Data records
======
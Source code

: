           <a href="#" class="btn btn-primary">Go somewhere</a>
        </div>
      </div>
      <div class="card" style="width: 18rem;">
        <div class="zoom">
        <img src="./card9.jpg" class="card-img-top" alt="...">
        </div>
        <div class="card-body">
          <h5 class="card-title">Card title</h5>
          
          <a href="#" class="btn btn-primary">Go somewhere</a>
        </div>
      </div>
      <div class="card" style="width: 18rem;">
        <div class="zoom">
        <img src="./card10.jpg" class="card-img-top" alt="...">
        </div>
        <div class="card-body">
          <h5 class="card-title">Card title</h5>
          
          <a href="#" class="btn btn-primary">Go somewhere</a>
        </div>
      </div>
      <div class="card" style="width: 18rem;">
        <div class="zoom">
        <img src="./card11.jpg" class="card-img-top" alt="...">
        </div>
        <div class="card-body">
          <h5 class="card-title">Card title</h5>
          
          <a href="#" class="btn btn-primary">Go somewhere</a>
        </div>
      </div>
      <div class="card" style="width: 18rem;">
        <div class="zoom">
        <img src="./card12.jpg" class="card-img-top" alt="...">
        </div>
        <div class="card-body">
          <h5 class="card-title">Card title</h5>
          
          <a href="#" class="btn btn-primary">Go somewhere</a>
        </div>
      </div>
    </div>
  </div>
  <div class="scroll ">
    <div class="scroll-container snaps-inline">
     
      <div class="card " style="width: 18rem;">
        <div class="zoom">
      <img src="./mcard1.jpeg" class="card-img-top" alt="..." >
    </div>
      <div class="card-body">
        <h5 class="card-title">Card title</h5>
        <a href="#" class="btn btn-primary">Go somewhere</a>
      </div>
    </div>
======
WORK ITEM
Retype every record above exactly as it appears.

RESULT FOR THIS TASK
Source code

:           <a href="#" class="btn btn-primary">Go somewhere</a>
        </div>
      </div>
      <div class="card" style="width: 18rem;">
        <div class="zoom">
        <img src="./card9.jpg" class="card-img-top" alt="...">
        </div>
        <div class="card-body">
          <h5 class="card-title">Card title</h5>
          
          <a href="#" class="btn btn-primary">Go somewhere</a>
        </div>
      </div>
      <div class="card" style="width: 18rem;">
        <div class="zoom">
        <img src="./card10.jpg" class="card-img-top" alt="...">
        </div>
        <div class="card-body">
          <h5 class="card-title">Card title</h5>
          
          <a href="#" class="btn btn-primary">Go somewhere</a>
        </div>
      </div>
      <div class="card" style="width: 18rem;">
        <div class="zoom">
        <img src="./card11.jpg" class="card-img-top" alt="...">
        </div>
        <div class="card-body">
          <h5 class="card-title">Card title</h5>
          
          <a href="#" class="btn btn-primary">Go somewhere</a>
        </div>
      </div>
      <div class="card" style="width: 18rem;">
        <div class="zoom">
        <img src="./card12.jpg" class="card-img-top" alt="...">
        </div>
        <div class="card-body">
          <h5 class="card-title">Card title</h5>
          
          <a href="#" class="btn btn-primary">Go somewhere</a>
        </div>
      </div>
    </div>
  </div>
  <div class="scroll ">
    <div class="scroll-container snaps-inline">
     
      <div class="card " style="width: 18rem;">
        <div class="zoom">
      <img src="./mcard1.jpeg" class="card-img-top" alt="..." >
    </div>
      <div class="card-body">
        <h5 class="card-title">Card title</h5>
        <a href="#" class="btn btn-primary">Go somewhere</a>
      </div>
    </div>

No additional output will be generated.